Leave the above Silicon Valley context aside. Because this is not a breach or an attack. It’s gross incompetence. Perhaps the most sensitive information in the country is protected by “lahore_district” and “lahore_district” username/password. NADRA pinned the blame on PITB. Because why not. And oh, they did one more thing. They gave PITB a timeline to fix this. Yes, a timeline. They didn’t revoke the access immediately. They gave a timeline.
Response from PITB
Perhaps the most perplexing thing, at least to me, in all this was the response from PITB. To be specific from Umar Saif. First, he told Pro Pakistani (via TechJuice):
The same media outlet also reached out to Dr. Umar Saif, who said that they are actively revoking the access of their portals and applications, while also launching inquiries and action against alleged personnel. He said that all instances have been resolved and they are actively blocking any breach of authorization. However, he did not comment on the absence of security protocols that were not deployed by PITB in the apps and portals under question.

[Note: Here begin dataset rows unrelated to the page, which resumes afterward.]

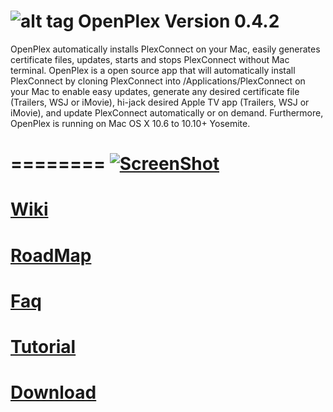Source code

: ![alt tag](https://raw.githubusercontent.com/wahlmanj/OpenPlex/master/OpenPlexIcons/opicon_<64x64>.png)   OpenPlex Version 0.4.2
========

OpenPlex automatically installs PlexConnect on your Mac, easily generates certificate files, updates, starts and stops PlexConnect without Mac terminal. OpenPlex is a open source app that will automatically install PlexConnect by cloning PlexConnect into /Applications/PlexConnect on your Mac to enable easy updates, generate any desired certificate file (Trailers, WSJ or iMovie), hi-jack desired Apple TV app (Trailers, WSJ or iMovie), and update PlexConnect automatically or on demand. Furthermore, OpenPlex is running on Mac OS X 10.6 to 10.10+ Yosemite.

========
[![ScreenShot](https://raw.githubusercontent.com/wahlmanj/OpenPlex/master/OpenPlexIcons/VideoOpenPlex.png)](https://www.youtube.com/watch?v=djKFtmeDu8U)
=========
[Wiki](https://github.com/wahlmanj/OpenPlex/wiki)
=========
[RoadMap](https://github.com/wahlmanj/OpenPlex/wiki/Roadmap)
=========
[Faq](https://github.com/wahlmanj/OpenPlex/wiki/Faq)
=========
[Tutorial](https://miapple.me/plex-plexconnect-openplex-running-mac-os-x-10-10-yosemite-beta-8/)
=========
[Download](https://github.com/wahlmanj/OpenPlex/raw/master/installer/OpenPlex-installer.zip)
=========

Seems like a statement that I would expect from him. Fixing what he realized is broken and silent about things he is not completely sure of. You can’t blame him if someone from his large team chooses a stupid username/password like that. So what you do? You don’t say anything but you understand what you need to do. It’s not my fault but I share the responsibility. All good. But then he started tweeting. First these two:
For one these are not the statements of a person who knows what he is doing. And second, when you are being accused of something you don’t respond with a threat. At least not until you have clarified what has happened (from what’s on TechJuice you can’t assume nothing has happened), how are you planning to deal with it and finally distinguish the smoke from the fire. And let the public be the judge of the whole situation.
He ended with this.
Much calmer, but it’s still a statement of denial. Let’s assume it was just smoke. Wouldn’t be wise to address the smoke rather than denying it? But there is no explanation which creates more room for “fake news”. Instead, the message is toned towards media reporters. Which the man of his stature should not be worrying about. Especially when nothing has happened—according to him. But I might just happen to have an explanation for this.
Years ago I wrote a critical piece on a startup at an early growth stage. The founder, who is now an acquittance, sent me an angry email. Not because what I said was wrong (in hindsight the article was a bit off). But questioning my right to say it. In his mind, he was changing Pakistan. And my article hurt his and company’s reputation. In my mind, I was trying to do my job and possibly helping him. It just happened that I disagreed on some of the product decisions he was making. And wrote about them on a publication meant for such articles. You would think we have come a long way.
Unfortunately, the situation hasn’t changed much. Most founders still focus too much on themselves. And not so much on the product, the business model or the customer experience. The people in the ecosystem are not helping because they are treating the founders like angels. You are not supposed to speak against them. Yes, what they are doing probably does not make sense, and sometimes even gross, but it’s alright because they are being bold. And courageous, something news reporters and writers are not—for some reason.
It’s a mentality that has taken us nowhere. And we are still wondering if there ever going to be a unicorn? And will we ever be able to break through? On the same grounds digitizing government is a great step forward. But it’s just that. A great step forward. Or maybe a GREAT step forward. But it’s not noble in entirety. There are always going to be consequences. Naturally, some of them are going to be bad. And it’s under-appreciation of those that lead to tweets like these. Yes, I am more concerned about the tweets than the data breach. Because I am certain Umar Saif and his team can, if not already, fix the latter.